Don’t take this as definite rules.
- Input: Importing photos onto your computer, try to shoot in Raw – try to get the photo right on the camera.
- Organising: Suit your organisation to you. A good consistent place where images can be stored. Perhaps name the folder the date you took the photo or the name of the photo shoot.
- Metadata: This is the date behind the file (photo/video) such as date taken, aperture, ISO and shutter speed used. The IPTC is part of the metadata to do with the copyright of the image so the author, this will stay with the image no matter where it gets to online. Look at creative commons.
- Refined selecting: Helps the editing process so you can add names, place and the if it is vertical or horizontal. Perhaps give each photo a star rating so you can see which are your favourite and edit down from there.
- Editing: Perhaps edit in camera raw, you can sync and edit if all the photos from one day need a similar edit.
- File sizes: Always keeps the original file, as you can always decrease the size.
- Backing up: Try to back up and store externally from the laptop or computer you use.
- Output: Possibly printing or a photo book?
Bridge is a way of viewing images along with iPhoto but iPhoto also houses the images.
Photo Books In the Digital Era
A book has one purpose, you read it one way (it has a beginning, middle and end) and they are to some degree standardised.
But with a photo book:
- is there still a ‘correct way’ of reading it?
- is there still a beginning, middle and end?
- is there still a degree of standardisation
Han-Georg Gadamer is a philosopher who created a theory on horizons:
- Artist’s: what the artist wants to portray – vision/idea/agenda
- Viewer’s: will be shaped by expectations: past experiences, beliefs and personality ( why it is subjective)
The idea of horizons is when these two link/merge together.
Our presentation and design has to be clear to show our message or theme, eg something on saving the environment should be done on recycled paper and not flown around the world.

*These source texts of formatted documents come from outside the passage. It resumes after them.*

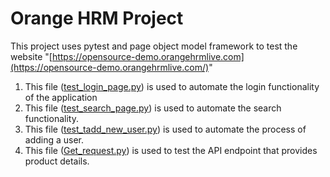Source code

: # Orange HRM Project
This project uses pytest and page object model framework to test the website "[https://opensource-demo.orangehrmlive.com](https://opensource-demo.orangehrmlive.com/)"
1. This file ([test_login_page.py](https://github.com/apurvahgupta25/Orangehrmprojectfromapurva/blob/main/OrangeHrmSekeltech/test/test_login_page.py "test_login_page.py")) is used to automate the login functionality of the application
2. This file ([test_search_page.py](https://github.com/apurvahgupta25/Orangehrmprojectfromapurva/blob/main/OrangeHrmSekeltech/test/test_search_page.py "test_search_page.py")) is used to automate the search functionality.
3. This file ([test_tadd_new_user.py](https://github.com/apurvahgupta25/Orangehrmprojectfromapurva/blob/main/OrangeHrmSekeltech/test/test_tadd_new_user.py "test_tadd_new_user.py")) is used to automate the process of adding a user.
4. This file ([Get_request.py](https://github.com/apurvahgupta25/Orangehrmprojectfromapurva/blob/main/OrangeHrmSekeltech/test/Get_request.py "Get_request.py")) is used to test the API endpoint that provides product details.
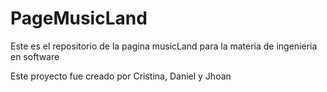 # PageMusicLand
Este es el repositorio de la pagina musicLand para la materia de ingenieria en software

Este proyecto fue creado por Cristina, Daniel y Jhoan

- Nobuyoshi Araki: Sentimental Journey and Winter Journey: in a slip case and a hardback. It makes you sit down and take time with it, not something you could look at on the train for example.
- Broken Manual – Alec Sloth is a book within a book – on people hiding away.
- Ed Ruscha – Every building on sunset strip is a concertina style.
Photo books used to document but not people have become more accepting of new design.
Photo books and the Digital Age are gradually coming together.
Photo books: The Negatives:
- Ease of production
Photo books: The Positives:
- Show images in the way the author truly wants
- Self contained
Kevin Kelly’s eight generative qualities
Embodiment: people like being together, celebrating the physical quality of life, think about Alec Sloth.
Books are becoming generative: embossed covers etc.
Self published books/zines are becoming in vogue.
Craig Atkinson’s ‘Bits’: he has put together a series of books each was it’s own special edition with the edition numbers written in paint on the front. Each book had it’s own memorabilia in it from when he was setting up a studio such as tickets etc.
- Read: Kevin Kelly 8 generative qualities
- Look at Welcome to Pine Point
- Bring a photobook to the lecture next week (16.02.13) – I have chosen America Off Track and you will need to give a talk on it.
America Off Track, photos by Jarret Schecter. The photos in the book are all taken out of a train window, which the photographer, Jarret Schecter, took. Schecter is an American photographer living in New York. Schecter travelled around America from one station to the next over the course of two years. He said the “monotony of travelling was constant but the view was varied”.
The pictures are a tange of scenes on the train station, cityscapes and landscapes. Some pictures are surprisingly in focus, others are blurry due to scratches and smears on the window whereas others are out of focus due to the movement on the train.
In some ways this is similar to Robert Frank’s The Americans, so I would recommend reading this afterwards along with Schecter’s Russia Off Track.